Abstract
Introduction
The human wrist is a highly complex joint, offering extensive motion across various planes. This study investigates scapholunate ligament (SLL) injuries’ impact on wrist stability and arthritis risks using cadaveric experiments and the finite element (FE) method. It aims to validate experimental findings with FE analysis results.
Method
The study utilized eight wrist specimens on a custom rig to investigate Scapho-Lunate dissociation. Contact pressure and flexion were measured using sensors. A CT-based 3D geometry reconstruction approach was used to create the geometries needed for the FE analysis. The study used the Friedman test with pairwise comparisons to assess if differences between testing conditions were statistically significant.
Result
The study found significant variations in scaphoid and lunate bone movement based on ligament condition. Full tears increased scapholunate distance in the distal-proximal direction and decreased in the medial-lateral direction.
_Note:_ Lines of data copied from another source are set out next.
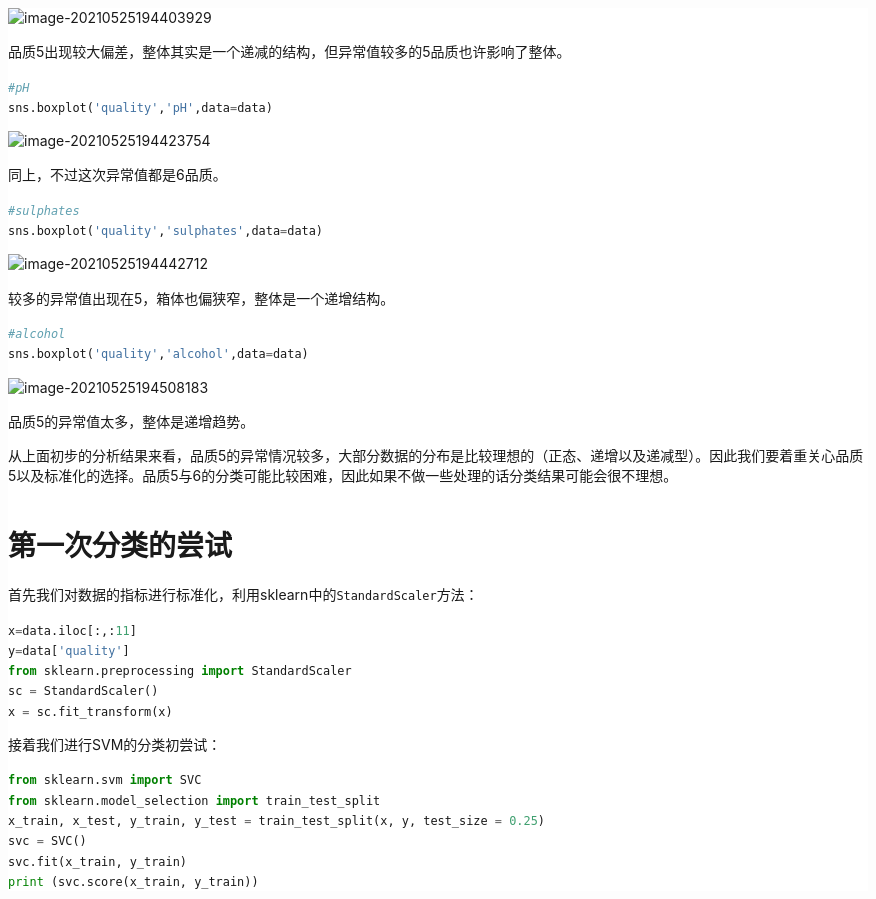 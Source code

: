 ![image-20210525194403929](https://i.loli.net/2021/05/25/VYgk3BNsDyUWrPm.png)

品质5出现较大偏差，整体其实是一个递减的结构，但异常值较多的5品质也许影响了整体。

```python
#pH
sns.boxplot('quality','pH',data=data)
```

![image-20210525194423754](https://i.loli.net/2021/05/25/KAz7ep4SDVwXxlh.png)

同上，不过这次异常值都是6品质。

```python
#sulphates
sns.boxplot('quality','sulphates',data=data)
```

![image-20210525194442712](https://i.loli.net/2021/05/25/WvLxRJH9mbjSTeP.png)

较多的异常值出现在5，箱体也偏狭窄，整体是一个递增结构。

```python
#alcohol
sns.boxplot('quality','alcohol',data=data)
```

![image-20210525194508183](https://i.loli.net/2021/05/25/cIBm34DWNilw1ev.png)

品质5的异常值太多，整体是递增趋势。

从上面初步的分析结果来看，品质5的异常情况较多，大部分数据的分布是比较理想的（正态、递增以及递减型）。因此我们要着重关心品质5以及标准化的选择。品质5与6的分类可能比较困难，因此如果不做一些处理的话分类结果可能会很不理想。

# 第一次分类的尝试

首先我们对数据的指标进行标准化，利用sklearn中的`StandardScaler`方法：

```python
x=data.iloc[:,:11]
y=data['quality']
from sklearn.preprocessing import StandardScaler
sc = StandardScaler()
x = sc.fit_transform(x)
```

接着我们进行SVM的分类初尝试：

```python
from sklearn.svm import SVC
from sklearn.model_selection import train_test_split
x_train, x_test, y_train, y_test = train_test_split(x, y, test_size = 0.25)
svc = SVC()
svc.fit(x_train, y_train)
print (svc.score(x_train, y_train))
```
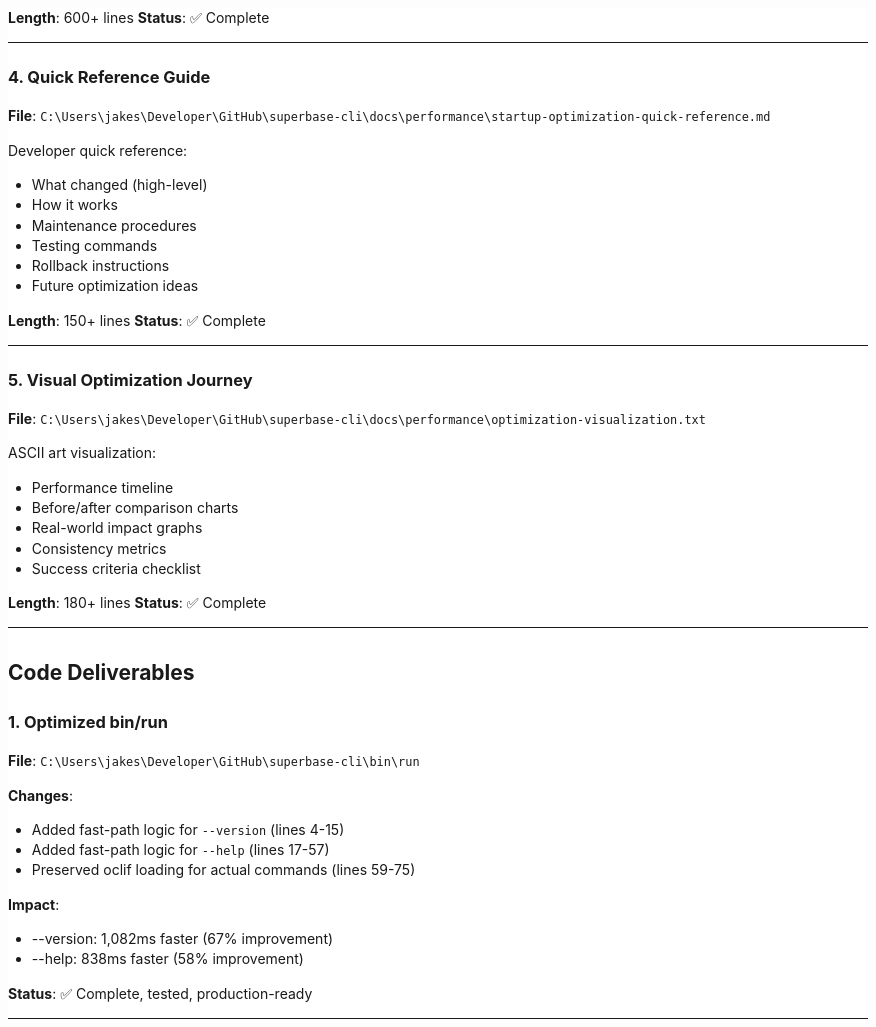 **Length**: 600+ lines
**Status**: ✅ Complete

---

### 4. Quick Reference Guide
**File**: `C:\Users\jakes\Developer\GitHub\superbase-cli\docs\performance\startup-optimization-quick-reference.md`

Developer quick reference:
- What changed (high-level)
- How it works
- Maintenance procedures
- Testing commands
- Rollback instructions
- Future optimization ideas

**Length**: 150+ lines
**Status**: ✅ Complete

---

### 5. Visual Optimization Journey
**File**: `C:\Users\jakes\Developer\GitHub\superbase-cli\docs\performance\optimization-visualization.txt`

ASCII art visualization:
- Performance timeline
- Before/after comparison charts
- Real-world impact graphs
- Consistency metrics
- Success criteria checklist

**Length**: 180+ lines
**Status**: ✅ Complete

---

## Code Deliverables

### 1. Optimized bin/run
**File**: `C:\Users\jakes\Developer\GitHub\superbase-cli\bin\run`

**Changes**:
- Added fast-path logic for `--version` (lines 4-15)
- Added fast-path logic for `--help` (lines 17-57)
- Preserved oclif loading for actual commands (lines 59-75)

**Impact**:
- --version: 1,082ms faster (67% improvement)
- --help: 838ms faster (58% improvement)

**Status**: ✅ Complete, tested, production-ready

--- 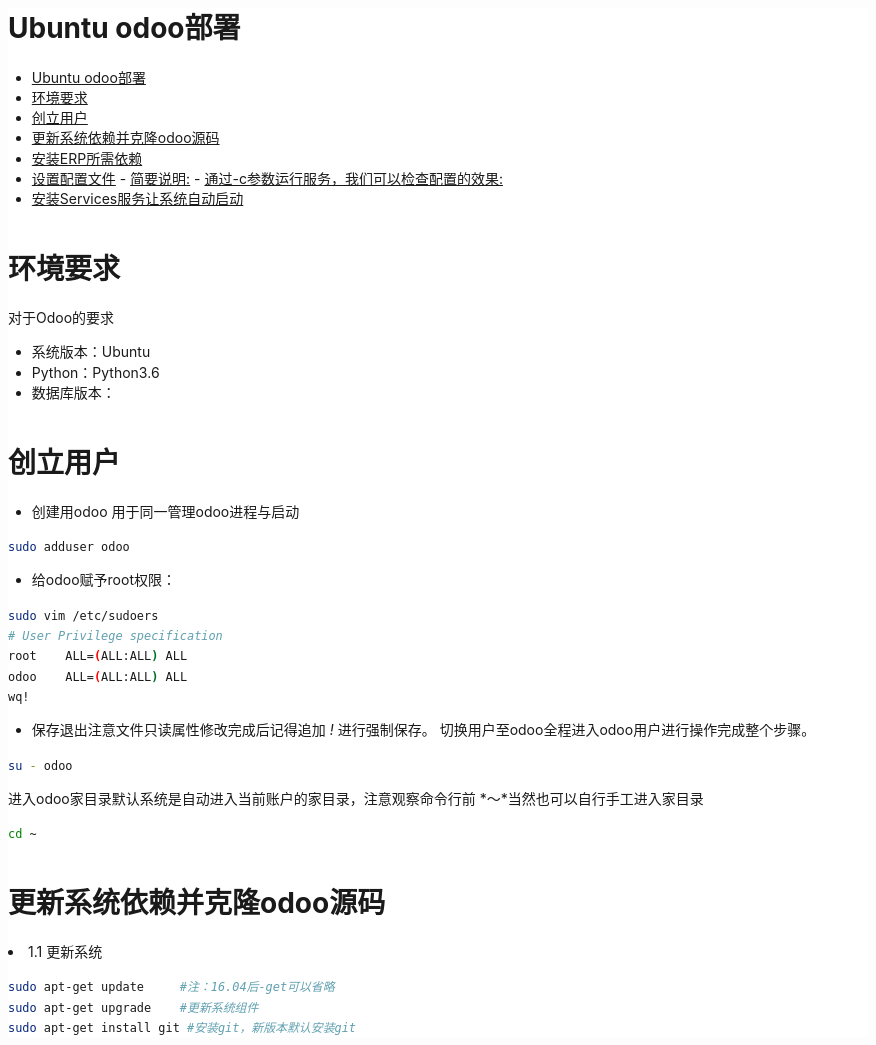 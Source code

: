 # Ubuntu odoo部署


- [Ubuntu odoo部署](#ubuntu-odoo部署)
- [环境要求](#环境要求)
- [创立用户](#创立用户)
- [更新系统依赖并克隆odoo源码](#更新系统依赖并克隆odoo源码)
- [安装ERP所需依赖](#安装erp所需依赖)
- [设置配置文件](#设置配置文件)
        - [简要说明:](#简要说明)
            - [通过-c参数运行服务，我们可以检查配置的效果:](#通过-c参数运行服务我们可以检查配置的效果)
- [安装Services服务让系统自动启动](#安装services服务让系统自动启动)


# 环境要求
对于Odoo的要求
  * 系统版本：Ubuntu
  * Python：Python3.6
  * 数据库版本：
# 创立用户
* 创建用odoo 用于同一管理odoo进程与启动
``` bash
sudo adduser odoo
```
* 给odoo赋予root权限：

``` bash
sudo vim /etc/sudoers
# User Privilege specification
root    ALL=(ALL:ALL) ALL
odoo    ALL=(ALL:ALL) ALL
wq!
```
* 保存退出注意文件只读属性修改完成后记得追加 *!* 进行强制保存。
切换用户至odoo全程进入odoo用户进行操作完成整个步骤。
``` bash
su - odoo
```
进入odoo家目录默认系统是自动进入当前账户的家目录，注意观察命令行前 *～*当然也可以自行手工进入家目录
``` bash
cd ~
```
# 更新系统依赖并克隆odoo源码
<li>1.1 更新系统

``` bash
sudo apt-get update     #注：16.04后-get可以省略
sudo apt-get upgrade    #更新系统组件
sudo apt-get install git #安装git，新版本默认安装git
```
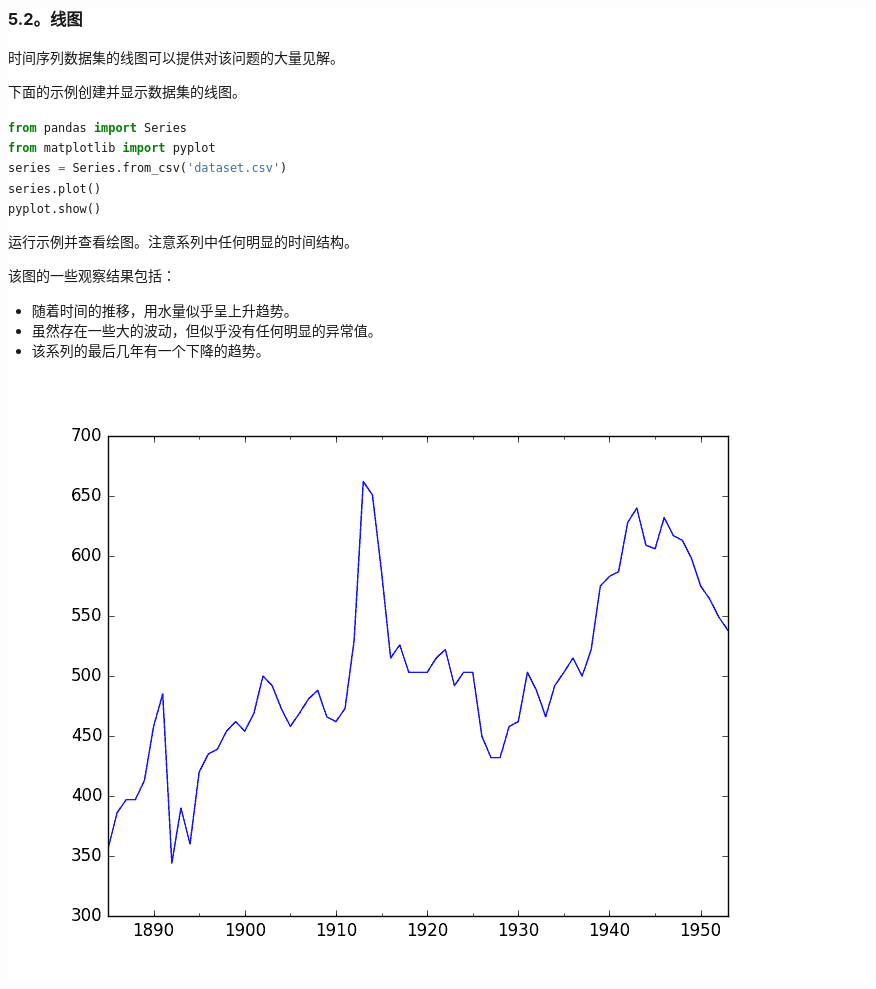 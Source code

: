 ### 5.2。线图

时间序列数据集的线图可以提供对该问题的大量见解。

下面的示例创建并显示数据集的线图。

```py
from pandas import Series
from matplotlib import pyplot
series = Series.from_csv('dataset.csv')
series.plot()
pyplot.show()
```

运行示例并查看绘图。注意系列中任何明显的时间结构。

该图的一些观察结果包括：

*   随着时间的推移，用水量似乎呈上升趋势。
*   虽然存在一些大的波动，但似乎没有任何明显的异常值。
*   该系列的最后几年有一个下降的趋势。

![Annual Water Usage Line Plot](img/e4cce353295a4adbd09ce19f7fd627f1.jpg)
Lunate angles shifted from flexion to extension with fully torn ligaments. Conversely, the scaphoid shifted significantly from extension to flexion with full tears. A proximal movement was observed in the distal-proximal direction in all groups, with significant differences in the partial tear group. Lateral deviation of the scaphoid and lunate occurred with ligament damage, being more pronounced in the partial tear group. All groups exhibited statistically significant movement in the volar direction, with the full tear group showing the least movement. Also, radiocarpal joint and finger contact pressure and contact area were studied. Whereas the differences in contact area were not significant, scapholunate ligament tears resulted in significantly decreased finger contact pressures. FEA confirmed these findings, showing notable peak radiocarpal contact pressure differences between intact and fully torn ligaments.
Conclusion
Our study found that SLL damage alters wrist stability, potentially leading to early arthritis. The FEA model confirmed these findings, indicating the potential for the clinical use of computer models from CT scans for treatment planning.